A crank caller ordered an "insurrection pizza" from Pauline Bauer's restaurant. A profane piece of hate mail addressed her as a domestic terrorist. She even became a punchline for Stephen Colbert's late-night talk show on CBS.
A swift backlash greeted Capitol riot suspects like Bauer when they returned to their homes across the US after joining the mob that stormed past police barricades, smashed windows and disrupted the certification of Joe Biden's US presidential victory on January 6.
Relatives, friends or co-workers reported scores of them to the FBI. Some lost jobs. Others lost their freedom, jailed awaiting trials.
In Bauer's hometown in rural Pennsylvania, her arrest and that of a longtime friend have rekindled partisan bickering, more often on social media than on street corners, some residents say.
As Bauer and William Blauser Jr fight the charges in court, many in the town of Kane (population 3,507) have struggled to comprehend how two of their neighbours could be among the hundreds of Trump loyalists bent on overturning the election that day.
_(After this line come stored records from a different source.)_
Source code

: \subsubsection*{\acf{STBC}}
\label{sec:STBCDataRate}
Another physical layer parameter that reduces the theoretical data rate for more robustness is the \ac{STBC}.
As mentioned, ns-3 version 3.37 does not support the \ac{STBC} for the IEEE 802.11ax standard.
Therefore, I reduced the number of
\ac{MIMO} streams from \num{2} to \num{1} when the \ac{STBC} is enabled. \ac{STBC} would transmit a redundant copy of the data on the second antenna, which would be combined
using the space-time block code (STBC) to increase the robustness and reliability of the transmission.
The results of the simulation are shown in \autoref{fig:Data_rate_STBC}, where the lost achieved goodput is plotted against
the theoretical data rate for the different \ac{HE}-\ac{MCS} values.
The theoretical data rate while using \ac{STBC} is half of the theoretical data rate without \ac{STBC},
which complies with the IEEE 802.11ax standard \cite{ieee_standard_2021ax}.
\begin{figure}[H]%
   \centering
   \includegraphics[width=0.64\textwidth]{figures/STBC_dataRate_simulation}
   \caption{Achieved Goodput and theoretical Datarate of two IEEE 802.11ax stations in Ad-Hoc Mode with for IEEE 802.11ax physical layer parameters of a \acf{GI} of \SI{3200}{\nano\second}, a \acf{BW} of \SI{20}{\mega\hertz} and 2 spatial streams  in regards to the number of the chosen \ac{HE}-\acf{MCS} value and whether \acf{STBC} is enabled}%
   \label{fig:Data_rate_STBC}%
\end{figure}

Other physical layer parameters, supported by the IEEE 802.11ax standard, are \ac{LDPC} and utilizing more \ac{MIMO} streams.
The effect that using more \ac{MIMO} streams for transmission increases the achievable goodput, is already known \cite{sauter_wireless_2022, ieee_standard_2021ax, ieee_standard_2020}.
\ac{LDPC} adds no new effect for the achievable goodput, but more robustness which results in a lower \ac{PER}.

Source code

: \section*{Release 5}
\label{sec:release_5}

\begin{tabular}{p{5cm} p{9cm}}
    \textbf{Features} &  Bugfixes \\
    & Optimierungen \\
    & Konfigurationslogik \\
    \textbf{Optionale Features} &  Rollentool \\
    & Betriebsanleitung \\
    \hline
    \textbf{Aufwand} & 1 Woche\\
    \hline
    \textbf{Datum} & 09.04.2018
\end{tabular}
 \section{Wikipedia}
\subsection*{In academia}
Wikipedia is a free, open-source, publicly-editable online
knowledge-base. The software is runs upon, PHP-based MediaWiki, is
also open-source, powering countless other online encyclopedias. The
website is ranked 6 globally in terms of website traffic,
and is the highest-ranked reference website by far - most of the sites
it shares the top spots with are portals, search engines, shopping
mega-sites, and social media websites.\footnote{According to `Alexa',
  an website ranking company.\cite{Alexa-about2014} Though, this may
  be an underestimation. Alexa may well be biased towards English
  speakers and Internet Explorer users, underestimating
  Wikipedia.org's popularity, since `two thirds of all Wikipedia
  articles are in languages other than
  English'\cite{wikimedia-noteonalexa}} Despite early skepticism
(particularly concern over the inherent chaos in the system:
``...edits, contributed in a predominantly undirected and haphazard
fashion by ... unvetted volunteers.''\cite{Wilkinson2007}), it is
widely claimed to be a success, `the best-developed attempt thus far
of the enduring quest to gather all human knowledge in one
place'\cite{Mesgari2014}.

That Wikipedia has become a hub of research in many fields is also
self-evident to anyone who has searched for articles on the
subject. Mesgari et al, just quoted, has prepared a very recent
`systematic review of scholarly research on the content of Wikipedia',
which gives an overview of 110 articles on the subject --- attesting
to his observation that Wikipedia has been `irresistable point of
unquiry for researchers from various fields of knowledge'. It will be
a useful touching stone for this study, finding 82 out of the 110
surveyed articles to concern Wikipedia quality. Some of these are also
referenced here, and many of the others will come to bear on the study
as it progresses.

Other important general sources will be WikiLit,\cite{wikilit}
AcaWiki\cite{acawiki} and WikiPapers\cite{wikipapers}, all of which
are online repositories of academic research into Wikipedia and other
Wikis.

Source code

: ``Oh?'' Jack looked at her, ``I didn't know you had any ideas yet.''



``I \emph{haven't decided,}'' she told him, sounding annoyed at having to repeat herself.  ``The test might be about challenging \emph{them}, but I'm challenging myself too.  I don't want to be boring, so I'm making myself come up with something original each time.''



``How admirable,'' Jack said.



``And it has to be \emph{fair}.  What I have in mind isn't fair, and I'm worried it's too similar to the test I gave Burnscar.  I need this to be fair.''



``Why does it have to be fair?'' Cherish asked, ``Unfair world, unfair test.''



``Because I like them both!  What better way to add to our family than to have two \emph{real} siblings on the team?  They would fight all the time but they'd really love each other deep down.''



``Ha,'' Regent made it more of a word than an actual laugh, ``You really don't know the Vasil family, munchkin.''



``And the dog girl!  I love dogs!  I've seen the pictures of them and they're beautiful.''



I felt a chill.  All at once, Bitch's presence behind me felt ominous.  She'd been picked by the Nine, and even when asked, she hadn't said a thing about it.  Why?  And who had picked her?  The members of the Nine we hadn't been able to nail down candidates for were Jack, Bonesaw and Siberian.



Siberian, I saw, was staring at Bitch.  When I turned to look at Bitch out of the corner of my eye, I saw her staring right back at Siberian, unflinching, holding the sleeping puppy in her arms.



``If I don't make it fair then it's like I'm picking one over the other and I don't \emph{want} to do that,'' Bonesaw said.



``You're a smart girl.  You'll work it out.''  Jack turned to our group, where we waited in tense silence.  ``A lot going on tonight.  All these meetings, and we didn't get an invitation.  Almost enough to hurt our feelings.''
"I think it was totally outrageous, it was illegal and I think it was treasonous," said Joe Lanich, who operates a letterpress print shop with his wife called The Laughing Owl Press Co in Kane's uptown business district.
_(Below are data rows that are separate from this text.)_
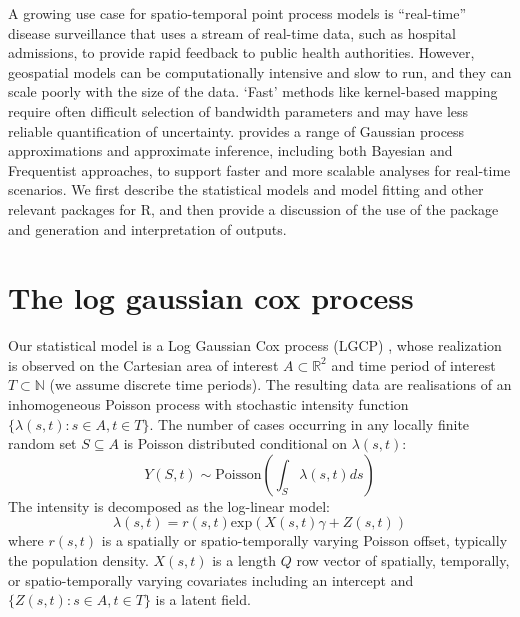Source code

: A growing use case for spatio-temporal point process models is ``real-time'' disease surveillance that uses a stream of real-time data, such as hospital admissions, to provide rapid feedback to public health authorities. However, geospatial models can be computationally intensive and slow to run, and they can scale poorly with the size of the data. `Fast' methods like kernel-based mapping require often difficult selection of bandwidth parameters and may have less reliable quantification of uncertainty.  provides a range of Gaussian process approximations and approximate inference, including both Bayesian and Frequentist approaches, to support faster and more scalable analyses for real-time scenarios. We first describe the statistical models and model fitting and other relevant packages for R, and then provide a discussion of the use of the package and generation and interpretation of outputs.

\section{The log gaussian cox process}
Our statistical model is a Log Gaussian Cox process (LGCP) \citep{Diggle2013}, whose realization is observed on the Cartesian area of interest $A \subset \mathbb{R}^2$ and time period of interest $T \subset \mathbb{N}$ (we assume discrete time periods). The resulting data are realisations of an inhomogeneous Poisson process with stochastic intensity function $\{\lambda(s,t):s\in A, t\in T\}$. The number of cases occurring in any locally finite random set $S \subseteq A$ is Poisson distributed conditional on $\lambda(s,t)$:
\begin{equation}
Y(S,t) \sim \text{Poisson} \left( \int_S \lambda(s,t)ds \right)
\end{equation}
The intensity is decomposed as the log-linear model:
\begin{equation}
\lambda(s,t) = r(s,t)\text{exp}(X(s,t)\gamma + Z(s,t))
\end{equation}
where $r(s,t)$ is a spatially or spatio-temporally varying Poisson offset, typically the population density. $X(s,t)$ is a length $Q$ row vector of spatially, temporally, or spatio-temporally varying covariates including an intercept and $\{ Z(s,t): s\in A, t\in T \}$ is a latent field.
He said the town is populated by proud residents who work hard to improve Kane and "don't want to see one person paint us in a bad light".
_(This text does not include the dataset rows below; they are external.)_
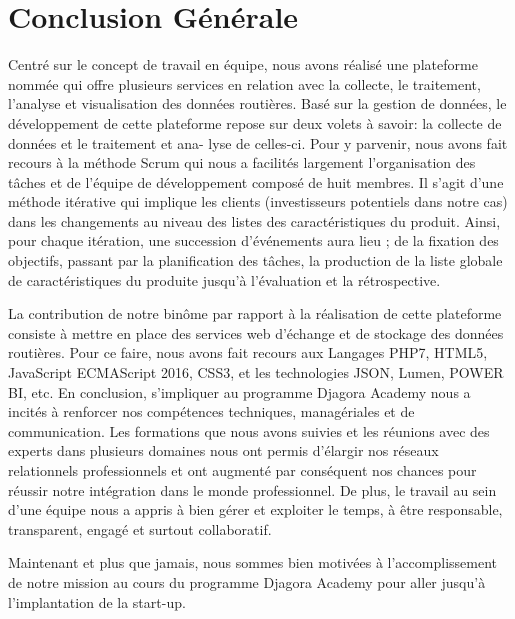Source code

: \chapter*{Conclusion Générale}

Centré sur le concept de travail en équipe, nous avons réalisé une plateforme nommée
 qui offre plusieurs services en relation avec la collecte, le traitement, l’analyse
et visualisation des données routières. Basé sur la gestion de données, le développement de cette
plateforme repose sur deux volets à savoir: la collecte de données et le traitement et ana-
lyse de celles-ci. Pour y parvenir, nous avons fait recours à la méthode Scrum qui nous a
facilités largement l’organisation des tâches et de l’équipe de développement composé de
huit membres. Il s’agit d’une méthode itérative qui implique les clients (investisseurs
potentiels dans notre cas) dans les changements au niveau des listes des caractéristiques du
produit. Ainsi, pour chaque itération, une succession d’événements aura lieu ; de la fixation
des objectifs, passant par la planification des tâches, la production de la liste globale
de caractéristiques du produite jusqu'à l’évaluation et la rétrospective.

La contribution de
notre binôme par rapport à la réalisation de cette plateforme consiste à mettre en place
des services web d'échange et de stockage des données routières. Pour ce faire, nous avons fait
recours aux Langages PHP7, HTML5, JavaScript ECMAScript 2016, CSS3, et les technologies JSON, Lumen, POWER BI, etc. En conclusion,
s’impliquer au programme Djagora Academy nous a incités à renforcer nos compétences
techniques, managériales et de communication. Les formations que nous avons suivies et les
réunions avec des experts dans plusieurs domaines nous ont permis d’élargir nos réseaux
relationnels professionnels et ont augmenté par conséquent nos chances pour réussir notre
intégration dans le monde professionnel. De plus, le travail au sein d’une équipe nous a
appris à bien gérer et exploiter le temps, à être responsable, transparent, engagé et surtout
collaboratif.

Maintenant et plus que jamais, nous sommes bien motivées à l’accomplissement de
notre mission au cours du programme Djagora Academy pour aller jusqu'à l’implantation
de la start-up.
Bauer tries to shrug off the scorn from strangers, but acknowledges her actions have angered some in her community.
"Some people didn't like the fact that I became political," she said during a break in dinner service at her restaurant, Bob's Trading Post.
In the months since January 6, former US president Donald Trump and his supporters have sought to portray the rioters as peaceful patriots, even as videos from that day show members of the mob beating police officers and hunting for lawmakers in an unthinkable attack on the seat of American democracy.
Yesterday officers who defended the Capitol that day described to a congressional committee investigating the insurrection how they feared for their lives and continue to suffer physical and emotional pain.
Bauer was heard shouting at police to "bring Nancy Pelosi out" to be hanged during the riot, the FBI says.
Five people died in the attack or its aftermath, and dozens of law enforcement officers were injured. More than 500 people have been charged with federal crimes.
Even so, some in Kane have stood by Bauer, who insists her actions haven't cost her any friendships or harmed her business.
On a recent Wednesday evening, tables at her restaurant were filled by her regular customers.